The canonical SMILES for (4S)-4-amino-N-[(10S)-10-ethyl-18-fluoro-10-hydroxy-19-methyl-5,9-dioxo-8-oxa-4,15-diazahexacyclo[14.7.1.02,14.04,13.06,11.020,24]tetracosa-1,6(11),12,14,16,18,20(24)-heptaen-23-yl]bicyclo[3.1.1]heptane-1-carboxamide is CC[C@@]1(O)C(=O)OCc2c1cc1n(c2=O)Cc2c-1nc1cc(F)c(C)c3c1c2C(NC(=O)C12CC[C@H](N)C(C1)C2)CC3.
What is the InChIKey of (4S)-4-amino-N-[(10S)-10-ethyl-18-fluoro-10-hydroxy-19-methyl-5,9-dioxo-8-oxa-4,15-diazahexacyclo[14.7.1.02,14.04,13.06,11.020,24]tetracosa-1,6(11),12,14,16,18,20(24)-heptaen-23-yl]bicyclo[3.1.1]heptane-1-carboxamide?

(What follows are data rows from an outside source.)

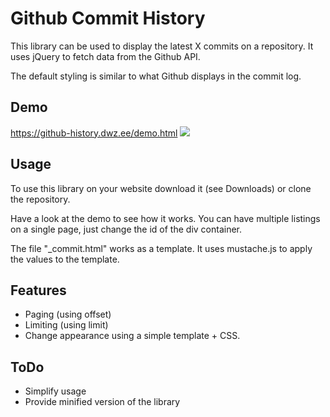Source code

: Github Commit History
=====================

This library can be used to display the latest X commits on a repository. It uses jQuery to fetch data from the Github API. 

The default styling is similar to what Github displays in the commit log. 

Demo
-----
https://github-history.dwz.ee/demo.html
![](https://cdn.youjb.com/images/2016/09/10/2016-09-1014.20.47.jpg)

Usage
-----

To use this library on your website download it (see Downloads) or clone the repository.

Have a look at the demo to see how it works. You can have multiple listings on a single page, just change the id of the div container. 

The file "_commit.html" works as a template. It uses mustache.js to apply the values to the template.


Features
--------

* Paging (using offset)
* Limiting (using limit)
* Change appearance using a simple template + CSS.


ToDo
----

* Simplify usage
* Provide minified version of the library
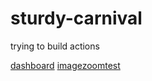 # sturdy-carnival
trying to build actions

[dashboard](./dashboard.html)
[imagezoomtest](/imagezoomtest/zoom.htm)

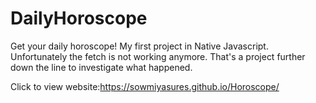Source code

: # DailyHoroscope
Get your daily horoscope! My first project in Native Javascript. Unfortunately the fetch is not working anymore. That's a project further down the line to investigate what happened. 


Click to view website:https://sowmiyasures.github.io/Horoscope/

The InChIKey is KCGORJZQQSSCHL-MVMCARJASA-N. The full InChI is InChI=1S/C32H33FN4O5/c1-3-32(41)19-8-24-27-17(12-37(24)28(38)18(19)13-42-30(32)40)26-22(36-29(39)31-7-6-21(34)15(10-31)11-31)5-4-16-14(2)20(33)9-23(35-27)25(16)26/h8-9,15,21-22,41H,3-7,10-13,34H2,1-2H3,(H,36,39)/t15?,21-,22?,31?,32-/m0/s1.
What are the key properties of (4S)-4-amino-N-[(10S)-10-ethyl-18-fluoro-10-hydroxy-19-methyl-5,9-dioxo-8-oxa-4,15-diazahexacyclo[14.7.1.02,14.04,13.06,11.020,24]tetracosa-1,6(11),12,14,16,18,20(24)-heptaen-23-yl]bicyclo[3.1.1]heptane-1-carboxamide?

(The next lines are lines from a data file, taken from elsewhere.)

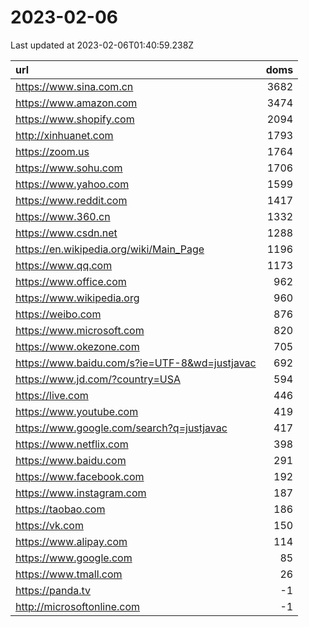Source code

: # 2023-02-06

<!-- BEGIN -->
Last updated at 2023-02-06T01:40:59.238Z

url | doms
:- | -:
https://www.sina.com.cn | 3682
https://www.amazon.com | 3474
https://www.shopify.com | 2094
http://xinhuanet.com | 1793
https://zoom.us | 1764
https://www.sohu.com | 1706
https://www.yahoo.com | 1599
https://www.reddit.com | 1417
https://www.360.cn | 1332
https://www.csdn.net | 1288
https://en.wikipedia.org/wiki/Main_Page | 1196
https://www.qq.com | 1173
https://www.office.com | 962
https://www.wikipedia.org | 960
https://weibo.com | 876
https://www.microsoft.com | 820
https://www.okezone.com | 705
https://www.baidu.com/s?ie=UTF-8&wd=justjavac | 692
https://www.jd.com/?country=USA | 594
https://live.com | 446
https://www.youtube.com | 419
https://www.google.com/search?q=justjavac | 417
https://www.netflix.com | 398
https://www.baidu.com | 291
https://www.facebook.com | 192
https://www.instagram.com | 187
https://taobao.com | 186
https://vk.com | 150
https://www.alipay.com | 114
https://www.google.com | 85
https://www.tmall.com | 26
https://panda.tv | -1
http://microsoftonline.com | -1
<!-- END -->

(4S)-4-amino-N-[(10S)-10-ethyl-18-fluoro-10-hydroxy-19-methyl-5,9-dioxo-8-oxa-4,15-diazahexacyclo[14.7.1.02,14.04,13.06,11.020,24]tetracosa-1,6(11),12,14,16,18,20(24)-heptaen-23-yl]bicyclo[3.1.1]heptane-1-carboxamide has a molecular weight of 572.64 g/mol, XLogP of 3.15, 3 rotatable bonds, 3 hydrogen bond donors, and 8 hydrogen bond acceptors.

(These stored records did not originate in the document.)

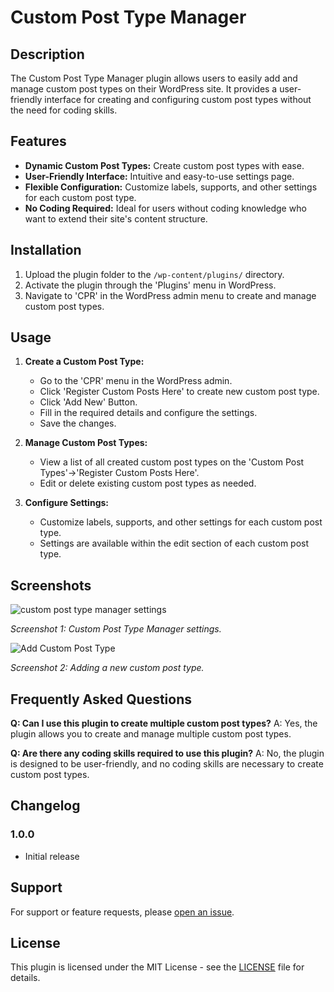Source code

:# Custom Post Type Manager

## Description

The Custom Post Type Manager plugin allows users to easily add and manage custom post types on their WordPress site. It provides a user-friendly interface for creating and configuring custom post types without the need for coding skills.

## Features

- **Dynamic Custom Post Types:** Create custom post types with ease.
- **User-Friendly Interface:** Intuitive and easy-to-use settings page.
- **Flexible Configuration:** Customize labels, supports, and other settings for each custom post type.
- **No Coding Required:** Ideal for users without coding knowledge who want to extend their site's content structure.

## Installation

1. Upload the plugin folder to the `/wp-content/plugins/` directory.
2. Activate the plugin through the 'Plugins' menu in WordPress.
3. Navigate to 'CPR' in the WordPress admin menu to create and manage custom post types.

## Usage

1. **Create a Custom Post Type:**
   - Go to the 'CPR' menu in the WordPress admin.
   - Click 'Register Custom Posts Here' to create new custom post type.
   - Click 'Add New' Button.
   - Fill in the required details and configure the settings.
   - Save the changes.

2. **Manage Custom Post Types:**
   - View a list of all created custom post types on the 'Custom Post Types'->'Register Custom Posts Here'.
   - Edit or delete existing custom post types as needed.

3. **Configure Settings:**
   - Customize labels, supports, and other settings for each custom post type.
   - Settings are available within the edit section of each custom post type.

## Screenshots

![custom post type manager settings](https://github.com/kmfoysal06/wp-dynamic-cpr/assets/95936171/fe3a8efd-1313-4125-8aca-9ca0cc40aec0)


*Screenshot 1: Custom Post Type Manager settings.*

![Add Custom Post Type](https://github.com/kmfoysal06/wp-dynamic-cpr/assets/95936171/f37ad799-515e-4935-8de8-6bc1c90941cc)

*Screenshot 2: Adding a new custom post type.*

## Frequently Asked Questions

**Q: Can I use this plugin to create multiple custom post types?**
A: Yes, the plugin allows you to create and manage multiple custom post types.

**Q: Are there any coding skills required to use this plugin?**
A: No, the plugin is designed to be user-friendly, and no coding skills are necessary to create custom post types.

## Changelog

### 1.0.0
- Initial release

## Support

For support or feature requests, please [open an issue](https://github.com/kmfoysal06/wp-dynamic-cpr/issues).


## License

This plugin is licensed under the MIT License - see the [LICENSE](LICENSE) file for details.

Where does this data come from?
All data for (4S)-4-amino-N-[(10S)-10-ethyl-18-fluoro-10-hydroxy-19-methyl-5,9-dioxo-8-oxa-4,15-diazahexacyclo[14.7.1.02,14.04,13.06,11.020,24]tetracosa-1,6(11),12,14,16,18,20(24)-heptaen-23-yl]bicyclo[3.1.1]heptane-1-carboxamide is sourced from PubChem (CID 178002921), the world's largest open chemistry database maintained by the National Library of Medicine (NIH).